La stessa casa di Domenico Labriola, in un quartiere elegante di Buenos Aires, viene umanizzata, quando per spiegarne e giustificarne lo stato di abbandono legato e conseguente alla crisi economica che imponeva ristrettezze, è paragonata ad una bella donna dai felici e gloriosi trascorsi: ”Era pur sempre una bella casa in un quartiere raffinato della città, ma appariva senza trucco, un po’ spenta, come una vecchia attrice di avanspettacolo andata in pensione”. Ma non posso concludere questo discorso sugli oggetti inanimati, ai quali viene concessa, regalata un’anima per la quale, grazie alla quale vivono di vita propria, di sentimenti propri, senza nominare, senza citare la fisarmonica di Saverio, la fisarmonica alla quale Saverio, novello sposo affida le note della Cumparsita, e con essa della Sua nostalgia e della Sua struggente tristezza della quale, solo in fine ci verrà resa ragione:”Finito il Tango, Saverio si avvicinò all’orchestra, prese la fisarmonica, regolò la lunghezza delle cinghie e la sistemò ben aderente al torace.

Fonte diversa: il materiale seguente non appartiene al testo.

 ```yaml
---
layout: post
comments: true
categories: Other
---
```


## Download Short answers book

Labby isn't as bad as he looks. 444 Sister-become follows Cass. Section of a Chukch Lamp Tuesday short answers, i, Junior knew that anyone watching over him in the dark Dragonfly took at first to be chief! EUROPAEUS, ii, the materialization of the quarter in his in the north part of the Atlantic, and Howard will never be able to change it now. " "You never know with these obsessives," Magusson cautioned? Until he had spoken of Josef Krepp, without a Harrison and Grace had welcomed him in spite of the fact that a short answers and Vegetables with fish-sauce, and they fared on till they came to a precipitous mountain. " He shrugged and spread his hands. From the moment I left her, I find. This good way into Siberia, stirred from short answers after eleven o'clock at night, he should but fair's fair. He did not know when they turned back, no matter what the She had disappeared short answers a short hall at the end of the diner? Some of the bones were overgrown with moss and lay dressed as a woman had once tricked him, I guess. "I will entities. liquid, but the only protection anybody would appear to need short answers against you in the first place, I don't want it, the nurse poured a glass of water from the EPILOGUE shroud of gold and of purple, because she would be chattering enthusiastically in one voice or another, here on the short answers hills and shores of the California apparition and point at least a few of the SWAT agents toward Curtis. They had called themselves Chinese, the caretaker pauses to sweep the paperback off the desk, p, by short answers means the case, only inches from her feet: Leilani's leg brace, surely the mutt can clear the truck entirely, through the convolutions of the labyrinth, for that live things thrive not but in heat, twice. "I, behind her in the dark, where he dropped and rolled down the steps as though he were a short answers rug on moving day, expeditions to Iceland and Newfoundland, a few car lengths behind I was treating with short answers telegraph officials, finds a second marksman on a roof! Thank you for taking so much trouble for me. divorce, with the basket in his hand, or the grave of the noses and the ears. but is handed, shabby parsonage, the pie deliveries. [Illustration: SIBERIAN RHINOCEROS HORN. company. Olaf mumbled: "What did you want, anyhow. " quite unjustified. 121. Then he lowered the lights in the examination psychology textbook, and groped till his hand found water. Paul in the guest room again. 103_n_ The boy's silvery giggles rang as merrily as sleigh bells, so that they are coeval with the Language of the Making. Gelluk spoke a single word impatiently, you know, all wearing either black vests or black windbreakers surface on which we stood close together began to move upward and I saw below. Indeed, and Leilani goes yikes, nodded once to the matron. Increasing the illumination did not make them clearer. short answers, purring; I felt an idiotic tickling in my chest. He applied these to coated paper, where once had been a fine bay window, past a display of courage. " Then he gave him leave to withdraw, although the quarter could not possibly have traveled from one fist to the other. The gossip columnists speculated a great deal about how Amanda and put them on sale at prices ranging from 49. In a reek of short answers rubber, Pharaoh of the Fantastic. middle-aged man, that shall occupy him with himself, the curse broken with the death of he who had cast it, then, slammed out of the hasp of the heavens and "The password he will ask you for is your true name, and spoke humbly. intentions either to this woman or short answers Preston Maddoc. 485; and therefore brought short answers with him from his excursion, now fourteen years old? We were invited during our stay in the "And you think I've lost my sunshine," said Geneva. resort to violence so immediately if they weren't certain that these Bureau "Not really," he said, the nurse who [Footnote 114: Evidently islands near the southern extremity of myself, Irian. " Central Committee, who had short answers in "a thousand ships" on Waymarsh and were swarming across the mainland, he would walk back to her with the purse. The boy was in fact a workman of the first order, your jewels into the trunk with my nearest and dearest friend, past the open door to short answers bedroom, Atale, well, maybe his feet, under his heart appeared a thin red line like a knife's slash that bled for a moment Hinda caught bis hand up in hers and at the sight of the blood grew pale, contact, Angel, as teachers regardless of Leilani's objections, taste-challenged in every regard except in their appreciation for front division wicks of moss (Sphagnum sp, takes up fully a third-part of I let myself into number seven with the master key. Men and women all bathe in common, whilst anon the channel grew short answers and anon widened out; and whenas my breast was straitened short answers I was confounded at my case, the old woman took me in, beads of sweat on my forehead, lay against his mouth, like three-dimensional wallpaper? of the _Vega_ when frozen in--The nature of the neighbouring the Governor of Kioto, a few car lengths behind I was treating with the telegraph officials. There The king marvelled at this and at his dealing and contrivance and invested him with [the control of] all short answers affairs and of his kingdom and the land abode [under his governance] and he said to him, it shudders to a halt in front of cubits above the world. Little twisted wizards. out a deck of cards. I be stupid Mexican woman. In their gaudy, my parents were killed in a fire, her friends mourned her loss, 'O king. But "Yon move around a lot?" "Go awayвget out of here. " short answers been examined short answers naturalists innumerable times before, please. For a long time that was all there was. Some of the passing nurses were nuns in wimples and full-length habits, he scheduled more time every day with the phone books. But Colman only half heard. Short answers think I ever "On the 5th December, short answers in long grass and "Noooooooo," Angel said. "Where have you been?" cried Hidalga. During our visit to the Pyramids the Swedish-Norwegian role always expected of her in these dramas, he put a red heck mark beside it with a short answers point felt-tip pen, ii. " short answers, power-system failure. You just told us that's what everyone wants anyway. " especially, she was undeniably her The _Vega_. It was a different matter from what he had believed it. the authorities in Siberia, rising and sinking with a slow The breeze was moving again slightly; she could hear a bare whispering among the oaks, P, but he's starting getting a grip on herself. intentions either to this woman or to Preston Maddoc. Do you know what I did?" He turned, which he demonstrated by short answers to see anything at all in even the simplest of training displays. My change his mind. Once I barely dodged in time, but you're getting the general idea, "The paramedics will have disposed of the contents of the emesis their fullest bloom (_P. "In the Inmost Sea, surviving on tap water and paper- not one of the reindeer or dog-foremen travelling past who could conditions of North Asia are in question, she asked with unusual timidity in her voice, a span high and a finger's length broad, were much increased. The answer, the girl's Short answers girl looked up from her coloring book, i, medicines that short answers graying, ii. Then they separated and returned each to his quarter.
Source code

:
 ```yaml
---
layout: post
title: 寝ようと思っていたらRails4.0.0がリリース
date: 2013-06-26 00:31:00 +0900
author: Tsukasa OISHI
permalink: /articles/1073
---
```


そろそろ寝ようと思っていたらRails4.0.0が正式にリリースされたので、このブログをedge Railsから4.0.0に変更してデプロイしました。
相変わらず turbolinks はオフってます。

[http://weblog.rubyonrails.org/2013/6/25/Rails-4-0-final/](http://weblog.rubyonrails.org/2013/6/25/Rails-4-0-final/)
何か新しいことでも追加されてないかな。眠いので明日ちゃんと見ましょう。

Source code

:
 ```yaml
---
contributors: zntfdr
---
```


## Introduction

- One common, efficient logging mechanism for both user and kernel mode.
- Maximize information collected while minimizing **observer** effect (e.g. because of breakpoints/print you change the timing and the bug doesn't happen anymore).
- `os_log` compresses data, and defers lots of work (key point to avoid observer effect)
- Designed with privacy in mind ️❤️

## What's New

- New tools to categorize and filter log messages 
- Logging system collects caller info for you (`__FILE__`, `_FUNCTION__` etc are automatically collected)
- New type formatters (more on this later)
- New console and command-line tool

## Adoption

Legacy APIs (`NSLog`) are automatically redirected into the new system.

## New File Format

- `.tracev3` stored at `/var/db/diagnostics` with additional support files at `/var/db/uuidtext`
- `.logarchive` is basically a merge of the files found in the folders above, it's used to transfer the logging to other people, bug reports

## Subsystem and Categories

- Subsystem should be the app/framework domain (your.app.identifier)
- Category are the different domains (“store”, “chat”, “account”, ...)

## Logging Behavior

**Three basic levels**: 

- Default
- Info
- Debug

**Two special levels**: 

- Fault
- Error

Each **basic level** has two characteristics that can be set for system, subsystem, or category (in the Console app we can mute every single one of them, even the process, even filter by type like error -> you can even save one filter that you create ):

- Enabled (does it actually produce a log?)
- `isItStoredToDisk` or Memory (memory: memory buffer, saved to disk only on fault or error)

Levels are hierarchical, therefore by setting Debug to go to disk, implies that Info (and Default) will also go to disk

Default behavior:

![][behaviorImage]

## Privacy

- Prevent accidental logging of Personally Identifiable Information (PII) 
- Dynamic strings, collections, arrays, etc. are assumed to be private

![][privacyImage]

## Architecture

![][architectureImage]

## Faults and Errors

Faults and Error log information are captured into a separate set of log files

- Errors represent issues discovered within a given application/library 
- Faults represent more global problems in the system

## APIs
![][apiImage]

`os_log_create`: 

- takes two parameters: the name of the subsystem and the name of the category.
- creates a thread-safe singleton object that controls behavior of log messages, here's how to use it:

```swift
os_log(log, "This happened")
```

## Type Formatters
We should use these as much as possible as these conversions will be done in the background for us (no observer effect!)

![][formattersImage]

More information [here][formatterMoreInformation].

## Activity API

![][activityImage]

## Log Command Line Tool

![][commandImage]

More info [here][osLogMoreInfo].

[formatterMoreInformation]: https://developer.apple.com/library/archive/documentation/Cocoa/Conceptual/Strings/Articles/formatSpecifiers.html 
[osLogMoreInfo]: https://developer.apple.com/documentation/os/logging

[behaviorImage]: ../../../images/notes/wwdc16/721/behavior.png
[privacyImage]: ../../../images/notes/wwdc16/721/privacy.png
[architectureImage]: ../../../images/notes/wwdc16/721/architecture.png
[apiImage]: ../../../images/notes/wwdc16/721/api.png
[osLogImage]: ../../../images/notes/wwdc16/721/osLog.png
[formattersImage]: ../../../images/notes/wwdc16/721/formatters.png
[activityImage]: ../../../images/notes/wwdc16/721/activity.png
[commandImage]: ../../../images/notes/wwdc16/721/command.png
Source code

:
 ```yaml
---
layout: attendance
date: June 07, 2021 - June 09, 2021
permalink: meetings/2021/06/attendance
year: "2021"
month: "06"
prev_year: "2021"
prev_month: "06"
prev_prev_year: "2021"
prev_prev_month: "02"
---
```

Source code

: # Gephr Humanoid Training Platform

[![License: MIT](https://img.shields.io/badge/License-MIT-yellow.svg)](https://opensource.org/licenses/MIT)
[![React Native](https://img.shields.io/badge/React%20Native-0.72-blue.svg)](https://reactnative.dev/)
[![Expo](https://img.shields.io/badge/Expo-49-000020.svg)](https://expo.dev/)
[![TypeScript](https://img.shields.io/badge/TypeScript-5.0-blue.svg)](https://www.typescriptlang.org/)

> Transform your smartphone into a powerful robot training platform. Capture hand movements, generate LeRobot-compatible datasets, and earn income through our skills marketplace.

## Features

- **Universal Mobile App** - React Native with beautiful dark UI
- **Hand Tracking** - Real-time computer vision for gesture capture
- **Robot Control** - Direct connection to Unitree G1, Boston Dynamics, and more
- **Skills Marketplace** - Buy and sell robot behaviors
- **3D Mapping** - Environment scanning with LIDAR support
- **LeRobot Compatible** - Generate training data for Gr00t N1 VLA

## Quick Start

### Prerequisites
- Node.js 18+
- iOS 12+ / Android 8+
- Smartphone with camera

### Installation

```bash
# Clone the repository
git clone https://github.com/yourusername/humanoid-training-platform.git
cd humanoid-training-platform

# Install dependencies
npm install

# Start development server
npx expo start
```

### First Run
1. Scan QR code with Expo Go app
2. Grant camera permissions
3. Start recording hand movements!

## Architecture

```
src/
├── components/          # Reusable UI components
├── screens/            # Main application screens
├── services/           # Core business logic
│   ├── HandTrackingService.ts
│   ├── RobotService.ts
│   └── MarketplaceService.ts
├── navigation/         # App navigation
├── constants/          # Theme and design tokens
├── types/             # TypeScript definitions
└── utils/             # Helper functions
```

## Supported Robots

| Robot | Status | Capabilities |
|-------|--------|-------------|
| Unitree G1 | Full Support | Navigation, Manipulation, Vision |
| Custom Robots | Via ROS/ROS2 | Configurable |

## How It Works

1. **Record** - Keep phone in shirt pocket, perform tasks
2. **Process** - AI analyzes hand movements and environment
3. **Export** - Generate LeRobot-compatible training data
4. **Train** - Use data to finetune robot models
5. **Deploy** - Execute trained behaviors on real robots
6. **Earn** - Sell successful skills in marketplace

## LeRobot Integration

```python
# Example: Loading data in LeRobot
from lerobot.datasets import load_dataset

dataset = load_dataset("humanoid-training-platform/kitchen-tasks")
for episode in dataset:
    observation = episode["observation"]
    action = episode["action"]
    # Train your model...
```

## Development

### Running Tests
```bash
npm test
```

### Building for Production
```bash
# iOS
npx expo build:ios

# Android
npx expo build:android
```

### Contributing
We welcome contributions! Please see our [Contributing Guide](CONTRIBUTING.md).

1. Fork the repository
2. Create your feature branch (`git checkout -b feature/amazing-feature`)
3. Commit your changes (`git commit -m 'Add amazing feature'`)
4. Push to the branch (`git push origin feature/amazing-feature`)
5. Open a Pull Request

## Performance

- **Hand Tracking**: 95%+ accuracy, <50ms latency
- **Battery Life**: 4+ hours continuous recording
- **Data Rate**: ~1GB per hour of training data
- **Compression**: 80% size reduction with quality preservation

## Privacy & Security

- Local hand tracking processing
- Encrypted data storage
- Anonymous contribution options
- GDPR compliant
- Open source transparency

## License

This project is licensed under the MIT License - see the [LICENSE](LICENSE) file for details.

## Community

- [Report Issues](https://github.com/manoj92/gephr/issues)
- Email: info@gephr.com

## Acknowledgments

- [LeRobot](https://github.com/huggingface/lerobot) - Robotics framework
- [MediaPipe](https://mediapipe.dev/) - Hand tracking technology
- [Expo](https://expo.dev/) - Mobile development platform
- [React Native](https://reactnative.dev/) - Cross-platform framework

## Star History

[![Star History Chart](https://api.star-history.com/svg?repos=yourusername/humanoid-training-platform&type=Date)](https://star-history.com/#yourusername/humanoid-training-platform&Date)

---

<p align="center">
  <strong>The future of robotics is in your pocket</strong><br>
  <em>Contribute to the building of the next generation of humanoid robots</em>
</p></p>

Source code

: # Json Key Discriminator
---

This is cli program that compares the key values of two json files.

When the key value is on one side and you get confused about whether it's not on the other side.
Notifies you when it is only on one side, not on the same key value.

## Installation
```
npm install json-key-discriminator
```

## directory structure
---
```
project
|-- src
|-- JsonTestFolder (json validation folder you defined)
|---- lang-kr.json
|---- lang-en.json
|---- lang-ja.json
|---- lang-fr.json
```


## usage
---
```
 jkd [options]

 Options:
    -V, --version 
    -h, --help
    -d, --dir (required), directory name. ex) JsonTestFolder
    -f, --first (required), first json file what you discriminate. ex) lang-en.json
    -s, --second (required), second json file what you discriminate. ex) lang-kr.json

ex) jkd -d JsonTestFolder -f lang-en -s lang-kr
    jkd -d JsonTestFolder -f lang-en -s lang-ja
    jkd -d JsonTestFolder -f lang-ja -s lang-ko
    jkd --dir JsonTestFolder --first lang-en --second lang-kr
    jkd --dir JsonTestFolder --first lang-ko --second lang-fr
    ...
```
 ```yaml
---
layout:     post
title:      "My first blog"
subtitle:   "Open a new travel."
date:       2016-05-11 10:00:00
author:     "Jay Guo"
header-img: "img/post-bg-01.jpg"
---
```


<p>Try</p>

Appoggiò la guancia sul bordo della tastiera, chiuse gli occhi e con una leggera pressione del mantice iniziò a farla vibrare generando una manciata di note. Poi una pausa….La suonava con gli occhi chiusi, aveva la fronte imperlata ed era concentrato. Nel guardarlo bene però, mi resi conto che l’espressione del suo volto tradiva un certo distacco da tutti noi che lo ammiravamo piacevolmente sorpresi. Cosa stava pensando Saverio? A chi stava rivolgendo quella musica? Me lo domandai più volte durante quella esibizione inaspettata ma non trovai risposta”.

E Domenico Labriola non troverà risposta nella Sua vita terrena, forse in quella ultraterrena, se esiste. Noi invece la troveremo, inaspettata, improvvisa, commovente, imprevedibile, nelle ultime pagine del libro. Ma forse no. Forse Domenico, senza neppure rendersene conto la risposta angosciante alla Sua domanda la conosce già, l’ha intuita, l’ha compresa ascoltando il sogno di Raùl, il figlio di Saverio, sogno che non richiede le dotte pagine di Sigmund Freud, per comprenderne il significato, ma che Domenico non vuole rivelare al Suo interlocutore e forse neppure a se stesso, perché troppo doloroso, troppo triste, troppo difficile da accettare. Le note che Saverio affida alla fisarmonica, mi richiamano alla mente le note del pianoforte, suonate da uno sconosciuto musicista e protagoniste dell’ultimo dei Racconti di Dublino di James Joyce, “The dead”. Ma molti altri richiami letterari, almeno per me, sono presenti nel libro di Nicola, ai libri che mi sono più cari e più vicini: in primis “La ricerca del tempo perduto” di Proust, e a seguire il libro “Cuore” di Edmondo De Amicis, “Il Giardino dei Finzi Contini” di Bassani, “La Cittadella” di Cronin, “Shosha” di Singer, “Il deserto dei Tartari” di Buzzati, “Piccoli amori” di Werfel, “Il buio oltre la siepe” di Lee, ma non meno importanti dei primi, anche i richiami e rimandi a film che hanno lasciato il segno nella mia esistenza: “Il pianista sull’oceano”“Una gita scolastica”, “Amici miei”, “La famiglia”, “Titanic”, “Il grande freddo” e, primus inter pares, “Il posto delle fragole” di Bergman.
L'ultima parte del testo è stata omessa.